Vasos de Vicarello, ruta desde Gades hasta Roma por la Vía Augusta

Un ejemplo especialmente significativo es el de la Vía Augusta, la calzada más larga de Hispania, que recorría el litoral mediterráneo desde Gades (Cádiz), cruzando los Pirineos hasta llegar a Roma. Su trazado lo conocemos gracias al Itinerario de Antonino, una especie de «guía de carreteras» romana, y a los célebres vasos Apolinares hallados en Vicarello, que registran el itinerario desde Gades hasta la misma Roma.

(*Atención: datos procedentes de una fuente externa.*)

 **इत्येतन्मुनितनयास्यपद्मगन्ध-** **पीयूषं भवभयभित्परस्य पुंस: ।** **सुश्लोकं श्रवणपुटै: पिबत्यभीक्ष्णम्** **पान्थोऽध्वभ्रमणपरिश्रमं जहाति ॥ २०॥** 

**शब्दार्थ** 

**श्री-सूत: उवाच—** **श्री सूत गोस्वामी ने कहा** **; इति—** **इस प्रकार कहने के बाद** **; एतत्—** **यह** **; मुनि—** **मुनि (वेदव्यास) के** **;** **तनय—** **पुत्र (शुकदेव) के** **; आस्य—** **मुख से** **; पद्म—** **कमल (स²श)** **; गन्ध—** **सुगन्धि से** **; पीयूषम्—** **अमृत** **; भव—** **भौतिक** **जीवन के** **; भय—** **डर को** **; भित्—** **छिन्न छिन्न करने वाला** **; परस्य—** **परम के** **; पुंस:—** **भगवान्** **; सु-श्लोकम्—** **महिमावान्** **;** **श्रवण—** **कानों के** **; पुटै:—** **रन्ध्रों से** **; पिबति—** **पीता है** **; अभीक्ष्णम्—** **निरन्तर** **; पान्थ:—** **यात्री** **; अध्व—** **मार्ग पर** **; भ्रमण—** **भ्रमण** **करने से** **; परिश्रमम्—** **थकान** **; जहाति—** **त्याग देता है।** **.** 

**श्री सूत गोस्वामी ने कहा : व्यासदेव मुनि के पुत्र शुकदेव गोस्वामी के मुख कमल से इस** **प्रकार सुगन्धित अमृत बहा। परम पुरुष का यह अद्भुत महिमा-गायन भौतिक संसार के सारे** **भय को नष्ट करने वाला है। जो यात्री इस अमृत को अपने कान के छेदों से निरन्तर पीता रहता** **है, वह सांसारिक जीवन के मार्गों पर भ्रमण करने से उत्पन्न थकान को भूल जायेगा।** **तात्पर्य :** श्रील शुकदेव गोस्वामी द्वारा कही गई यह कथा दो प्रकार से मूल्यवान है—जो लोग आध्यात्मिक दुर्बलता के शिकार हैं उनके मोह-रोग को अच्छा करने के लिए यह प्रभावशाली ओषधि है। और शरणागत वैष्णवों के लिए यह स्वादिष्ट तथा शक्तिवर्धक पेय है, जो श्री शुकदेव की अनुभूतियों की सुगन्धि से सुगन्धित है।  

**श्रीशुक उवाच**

Hoy, buena parte de ese recorrido coincide con la Autopista del Mediterráneo, la A-7, una de las arterias más transitadas de España. La próxima vez que conduzcamos por esa autopista, conviene recordar que lo hacemos sobre la huella de una vía con dos milenios de historia.

Vía Augusta, tramo de calzada romana a su paso por Benlloch (Castellón)

No menos célebre es la Vía de la Plata, que unía Emerita Augusta (Mérida) con Asturica Augusta (Astorga) y articulaba el occidente peninsular. En la actualidad, la autovía A-66 reproduce en gran medida aquel itinerario. Lo mismo ocurre con el eje que comunicaba Caesaraugusta (Zaragoza) con Tarraco (Tarragona), prolongado hoy en la A-2, o con la ruta que enlazaba Emerita Augusta con Corduba (Córdoba), equivalente en parte a la actual N-432.

En el noroeste peninsular, las antiguas vías recogidas tanto en el Itinerario de Antonino como en el llamado Itinerario de Barro —un conjunto de pequeñas tablillas de bronce halladas en Asturica Augusta— se corresponden con corredores que aún utilizamos, como la A-52 o la N-120. Estos ejemplos muestran hasta qué punto las infraestructuras modernas no surgieron de la nada, sino que se apoyaron en un legado romano que supo abrir los caminos más lógicos y duraderos.

Y así llegamos al final del viaje. Cuando circulamos por autovías repletas de coches, cuando subimos a un tren de alta velocidad o incluso cuando caminamos por carreteras secundarias, lo hacemos, en buena medida, siguiendo los pasos de Roma. Su capacidad para modelar el territorio fue tal que, dos mil años después, seguimos dependiendo de sus decisiones estratégicas.

Esa herencia no solo se percibe en el trazado físico de las vías, sino también en la idea misma de comunicación: de conectar pueblos, de unir territorios, de facilitar el intercambio cultural y económico. Quizá por eso, aunque cambiemos de caballos a automóviles o de carros a trenes de alta velocidad, la esencia es la misma. Tal vez por eso la célebre frase nunca pierde vigencia: al fin y al cabo, todos los caminos siguen llevando a Roma.